**Task to complete**: Only lines containing the string "assets" belong in the answer; copy all of them from the entries.

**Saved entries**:
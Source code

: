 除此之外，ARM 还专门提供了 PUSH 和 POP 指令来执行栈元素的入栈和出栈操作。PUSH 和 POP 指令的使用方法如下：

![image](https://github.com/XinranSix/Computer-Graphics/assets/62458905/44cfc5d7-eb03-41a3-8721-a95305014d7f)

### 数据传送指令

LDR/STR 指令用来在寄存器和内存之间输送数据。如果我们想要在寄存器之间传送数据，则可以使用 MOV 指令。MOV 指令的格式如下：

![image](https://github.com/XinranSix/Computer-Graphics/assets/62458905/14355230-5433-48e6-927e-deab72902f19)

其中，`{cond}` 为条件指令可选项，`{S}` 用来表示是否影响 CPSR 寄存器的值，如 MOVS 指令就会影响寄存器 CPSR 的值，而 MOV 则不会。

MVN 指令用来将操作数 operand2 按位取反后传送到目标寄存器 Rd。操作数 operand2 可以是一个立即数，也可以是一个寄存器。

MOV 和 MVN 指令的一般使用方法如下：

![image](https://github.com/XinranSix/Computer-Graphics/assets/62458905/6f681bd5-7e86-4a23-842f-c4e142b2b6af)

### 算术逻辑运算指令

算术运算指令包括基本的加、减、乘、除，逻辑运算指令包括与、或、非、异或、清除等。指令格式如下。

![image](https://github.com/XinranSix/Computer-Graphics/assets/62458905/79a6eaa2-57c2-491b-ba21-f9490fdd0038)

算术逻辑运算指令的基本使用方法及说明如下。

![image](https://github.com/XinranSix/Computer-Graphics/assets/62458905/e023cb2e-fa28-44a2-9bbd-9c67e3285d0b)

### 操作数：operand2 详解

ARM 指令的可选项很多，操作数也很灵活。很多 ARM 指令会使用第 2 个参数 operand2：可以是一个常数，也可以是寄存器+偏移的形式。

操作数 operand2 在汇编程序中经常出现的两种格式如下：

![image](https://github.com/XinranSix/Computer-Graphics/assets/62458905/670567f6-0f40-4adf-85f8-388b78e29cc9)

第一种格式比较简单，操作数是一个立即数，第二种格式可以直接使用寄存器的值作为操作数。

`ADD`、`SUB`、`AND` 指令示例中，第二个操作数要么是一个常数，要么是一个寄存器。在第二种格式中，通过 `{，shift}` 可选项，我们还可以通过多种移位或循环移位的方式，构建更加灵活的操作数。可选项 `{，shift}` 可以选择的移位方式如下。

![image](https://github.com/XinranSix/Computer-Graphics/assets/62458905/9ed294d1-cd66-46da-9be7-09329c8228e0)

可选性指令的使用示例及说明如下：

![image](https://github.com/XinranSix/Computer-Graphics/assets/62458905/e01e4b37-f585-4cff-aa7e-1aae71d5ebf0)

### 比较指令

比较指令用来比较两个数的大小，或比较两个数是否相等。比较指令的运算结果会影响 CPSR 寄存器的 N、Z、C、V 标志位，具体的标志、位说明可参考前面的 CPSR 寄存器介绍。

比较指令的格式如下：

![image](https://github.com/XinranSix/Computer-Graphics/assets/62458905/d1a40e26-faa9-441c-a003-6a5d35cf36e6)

**Task solution**:
![image](https://github.com/XinranSix/Computer-Graphics/assets/62458905/44cfc5d7-eb03-41a3-8721-a95305014d7f)
![image](https://github.com/XinranSix/Computer-Graphics/assets/62458905/14355230-5433-48e6-927e-deab72902f19)
![image](https://github.com/XinranSix/Computer-Graphics/assets/62458905/6f681bd5-7e86-4a23-842f-c4e142b2b6af)
![image](https://github.com/XinranSix/Computer-Graphics/assets/62458905/79a6eaa2-57c2-491b-ba21-f9490fdd0038)
![image](https://github.com/XinranSix/Computer-Graphics/assets/62458905/e023cb2e-fa28-44a2-9bbd-9c67e3285d0b)
![image](https://github.com/XinranSix/Computer-Graphics/assets/62458905/670567f6-0f40-4adf-85f8-388b78e29cc9)
![image](https://github.com/XinranSix/Computer-Graphics/assets/62458905/9ed294d1-cd66-46da-9be7-09329c8228e0)
![image](https://github.com/XinranSix/Computer-Graphics/assets/62458905/e01e4b37-f585-4cff-aa7e-1aae71d5ebf0)
![image](https://github.com/XinranSix/Computer-Graphics/assets/62458905/d1a40e26-faa9-441c-a003-6a5d35cf36e6)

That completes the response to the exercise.